Although I had met Peter via such video collaborations as “Mean Kitty Parody,” it wasn’t until last year’s YouTube Live that I confirmed he wasn’t an avatar or surrogate. Here’s his take on the local value of online-video, and it does beg the question why YouTube doesn’t facilitate local community or local-viewing preferences.
by Peter Coffin:
I’m completely awesome. I only say that because I didn’t want to start with “the state of online video today is” like a 4th grader. Plus it’s true. Several years ago, we all made fools of ourselves by pretending we knew where online video was going. Well, you all did. I sure didn’t, because I’m always right. That goes with the territory of being awesome.
Enough of me being a jackass.You want to know what I think is coming?
The formation and maintenance of local audiences and local strategies in the upper echelons of user-generated content. UGC is more like radio than TV in my opinion, with the exception of the audience. The audience is broad and national – even international.
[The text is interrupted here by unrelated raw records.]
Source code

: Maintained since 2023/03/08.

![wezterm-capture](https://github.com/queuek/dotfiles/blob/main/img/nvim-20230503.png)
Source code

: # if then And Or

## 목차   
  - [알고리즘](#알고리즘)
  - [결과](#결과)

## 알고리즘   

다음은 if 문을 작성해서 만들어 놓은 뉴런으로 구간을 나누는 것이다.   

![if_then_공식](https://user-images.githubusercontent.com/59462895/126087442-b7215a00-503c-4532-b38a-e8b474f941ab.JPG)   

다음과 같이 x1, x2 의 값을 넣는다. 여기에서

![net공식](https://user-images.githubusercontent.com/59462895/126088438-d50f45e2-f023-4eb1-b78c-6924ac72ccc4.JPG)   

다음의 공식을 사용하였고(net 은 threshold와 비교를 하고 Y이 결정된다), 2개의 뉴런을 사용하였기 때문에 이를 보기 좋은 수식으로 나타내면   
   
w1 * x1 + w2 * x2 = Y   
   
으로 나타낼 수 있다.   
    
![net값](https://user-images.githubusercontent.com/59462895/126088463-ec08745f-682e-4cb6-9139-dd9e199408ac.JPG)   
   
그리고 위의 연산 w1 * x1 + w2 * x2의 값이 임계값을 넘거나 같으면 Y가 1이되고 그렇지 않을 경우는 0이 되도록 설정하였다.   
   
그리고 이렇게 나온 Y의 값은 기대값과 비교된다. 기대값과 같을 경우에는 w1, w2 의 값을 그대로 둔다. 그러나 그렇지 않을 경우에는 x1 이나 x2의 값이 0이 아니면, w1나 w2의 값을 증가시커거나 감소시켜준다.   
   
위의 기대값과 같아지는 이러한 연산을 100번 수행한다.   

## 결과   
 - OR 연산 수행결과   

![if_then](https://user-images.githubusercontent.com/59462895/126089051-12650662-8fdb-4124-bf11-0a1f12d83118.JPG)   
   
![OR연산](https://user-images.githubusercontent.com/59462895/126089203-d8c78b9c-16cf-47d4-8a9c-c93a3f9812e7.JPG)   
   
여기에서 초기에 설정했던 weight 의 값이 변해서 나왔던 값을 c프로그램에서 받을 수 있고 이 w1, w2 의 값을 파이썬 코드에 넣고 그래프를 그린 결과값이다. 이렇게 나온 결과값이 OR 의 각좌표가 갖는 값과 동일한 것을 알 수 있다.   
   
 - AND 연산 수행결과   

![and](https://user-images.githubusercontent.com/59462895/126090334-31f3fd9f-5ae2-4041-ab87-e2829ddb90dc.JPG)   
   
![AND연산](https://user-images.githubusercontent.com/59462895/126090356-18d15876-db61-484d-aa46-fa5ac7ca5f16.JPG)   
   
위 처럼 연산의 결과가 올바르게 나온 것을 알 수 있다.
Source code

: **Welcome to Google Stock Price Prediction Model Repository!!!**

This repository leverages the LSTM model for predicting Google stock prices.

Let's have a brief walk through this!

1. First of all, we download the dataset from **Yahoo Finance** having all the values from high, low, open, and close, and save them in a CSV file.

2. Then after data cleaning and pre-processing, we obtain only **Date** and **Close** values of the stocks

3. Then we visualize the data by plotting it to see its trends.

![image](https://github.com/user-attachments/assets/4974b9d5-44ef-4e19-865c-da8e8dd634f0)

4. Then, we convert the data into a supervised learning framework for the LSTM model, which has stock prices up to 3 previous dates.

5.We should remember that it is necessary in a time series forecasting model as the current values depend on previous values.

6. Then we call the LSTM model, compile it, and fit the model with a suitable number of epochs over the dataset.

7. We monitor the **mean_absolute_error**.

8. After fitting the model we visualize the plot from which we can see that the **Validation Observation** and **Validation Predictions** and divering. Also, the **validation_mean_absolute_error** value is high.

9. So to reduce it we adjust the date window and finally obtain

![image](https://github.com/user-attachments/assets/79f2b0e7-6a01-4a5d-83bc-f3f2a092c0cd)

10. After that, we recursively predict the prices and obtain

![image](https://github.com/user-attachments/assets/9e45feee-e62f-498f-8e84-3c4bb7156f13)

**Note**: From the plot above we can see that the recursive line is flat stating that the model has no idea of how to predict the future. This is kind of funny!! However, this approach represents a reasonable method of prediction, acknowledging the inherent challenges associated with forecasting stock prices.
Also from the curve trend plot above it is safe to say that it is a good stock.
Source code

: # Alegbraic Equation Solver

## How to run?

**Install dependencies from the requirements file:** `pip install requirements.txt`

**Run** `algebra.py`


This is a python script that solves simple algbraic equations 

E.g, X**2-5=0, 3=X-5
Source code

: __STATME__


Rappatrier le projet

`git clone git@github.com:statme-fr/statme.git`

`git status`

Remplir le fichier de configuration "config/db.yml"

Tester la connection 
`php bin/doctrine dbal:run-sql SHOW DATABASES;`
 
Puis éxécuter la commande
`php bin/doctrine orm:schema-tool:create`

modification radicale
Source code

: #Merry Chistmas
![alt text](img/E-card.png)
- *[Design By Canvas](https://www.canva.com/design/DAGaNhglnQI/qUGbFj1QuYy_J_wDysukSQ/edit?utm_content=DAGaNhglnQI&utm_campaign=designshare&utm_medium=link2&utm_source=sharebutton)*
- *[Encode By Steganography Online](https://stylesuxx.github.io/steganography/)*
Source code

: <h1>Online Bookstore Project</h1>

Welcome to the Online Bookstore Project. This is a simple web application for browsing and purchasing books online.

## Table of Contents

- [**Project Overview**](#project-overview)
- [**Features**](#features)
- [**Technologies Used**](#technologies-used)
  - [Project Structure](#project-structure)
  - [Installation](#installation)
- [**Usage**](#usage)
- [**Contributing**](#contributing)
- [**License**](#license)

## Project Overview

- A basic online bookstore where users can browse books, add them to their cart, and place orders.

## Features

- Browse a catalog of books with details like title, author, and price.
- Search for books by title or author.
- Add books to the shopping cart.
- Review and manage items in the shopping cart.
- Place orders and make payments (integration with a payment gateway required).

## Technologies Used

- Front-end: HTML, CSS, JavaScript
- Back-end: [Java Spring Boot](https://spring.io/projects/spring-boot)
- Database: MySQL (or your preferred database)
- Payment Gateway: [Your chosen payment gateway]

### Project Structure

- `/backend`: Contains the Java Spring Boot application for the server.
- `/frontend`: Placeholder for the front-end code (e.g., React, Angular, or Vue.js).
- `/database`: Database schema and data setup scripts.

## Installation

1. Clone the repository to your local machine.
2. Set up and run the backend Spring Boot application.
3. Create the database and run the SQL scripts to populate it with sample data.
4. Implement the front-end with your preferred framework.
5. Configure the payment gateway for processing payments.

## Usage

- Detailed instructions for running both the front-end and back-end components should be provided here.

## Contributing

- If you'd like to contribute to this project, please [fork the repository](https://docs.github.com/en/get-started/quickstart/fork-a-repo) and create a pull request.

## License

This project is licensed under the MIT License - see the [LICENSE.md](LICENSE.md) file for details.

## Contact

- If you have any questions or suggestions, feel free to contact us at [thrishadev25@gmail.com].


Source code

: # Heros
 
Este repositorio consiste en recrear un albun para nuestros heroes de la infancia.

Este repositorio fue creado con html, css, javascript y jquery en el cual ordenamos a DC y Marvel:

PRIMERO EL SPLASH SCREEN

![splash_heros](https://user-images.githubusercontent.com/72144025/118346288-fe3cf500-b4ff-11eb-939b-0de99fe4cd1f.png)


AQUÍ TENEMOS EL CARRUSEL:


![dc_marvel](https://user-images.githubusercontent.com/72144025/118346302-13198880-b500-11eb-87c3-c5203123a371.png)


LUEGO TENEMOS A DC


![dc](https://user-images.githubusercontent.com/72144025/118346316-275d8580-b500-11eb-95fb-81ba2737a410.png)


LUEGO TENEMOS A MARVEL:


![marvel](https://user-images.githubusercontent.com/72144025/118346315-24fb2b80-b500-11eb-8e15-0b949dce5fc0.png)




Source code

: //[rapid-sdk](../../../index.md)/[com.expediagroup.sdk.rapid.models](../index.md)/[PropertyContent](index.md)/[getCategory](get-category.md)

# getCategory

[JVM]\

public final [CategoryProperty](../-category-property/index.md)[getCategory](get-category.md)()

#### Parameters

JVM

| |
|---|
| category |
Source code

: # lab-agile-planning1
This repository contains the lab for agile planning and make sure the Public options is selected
Which is fantastic; the idea that anyone with the will can tap into such a broad audience like they never have before is the most important media development in a very long time.
But I think we’re going to start seeing the formation of local markets, where savvy personalities (possibly with the aid of savvy businesspeople) will start to engage their IRL (in-real-life) communities with contests, appearances, and even localized content in the way that radio has for years and years – except on a shoestring budget and a staff of one or two people.
I see it as impossible for it to not eventually happen. A small-town radio remote can cost a business $2.5k. That is a month’s work at http://youtube.com/petercoffin – also pretty hard to resist for so little work. Go in, talk to the proprietor, talk to customers, make a few observations, cut up the footage and not only do they have an in depth entertaining promotion for their biz but the creator has more content – and as we all know that’s how you make money.
You can’t do that without a local audience, though. Frank’s Bakery and Gay Bar doesn’t want to pay money for a national audience. They want to reach the local homosexual pastry enthusiasts.
Do I think people will forsake national audiences for local ones? Oh no. I think they will attempt to pick up their localities in addition, as a built in 20,000-30,000 additional first-day hits from a release-conditioned, loyal, proud-of-the-hometown-hero audience can be a big help in pushing a video out there to the national one – as well as aid in word-of-mouth.
This is all on the professional UGC level, though. I’m not focusing on new media divisions of Sony or anything here. They will continue to be national and will most likely function as the TV to UGC’s radio.
Do I think this is part of 2010’s developments? I can’t say for certain, but I do feel this is a strategy we’re going to see. I think we are seeing a bit of the beginnings of it with the developments in second channels for community engagement and more specifically in Rhett&Link’s recent “local commercials across the country” videos. Though they are handling it in a way to keep a national audience interested, imagine if your local YouTube personalities did these types of videos in your area, as well as, worked to maintain some kind of connection with the community.
I don’t see how someone isn’t going to take advantage of the low overhead and instant feedback online video provides to make some cash and promote their communities.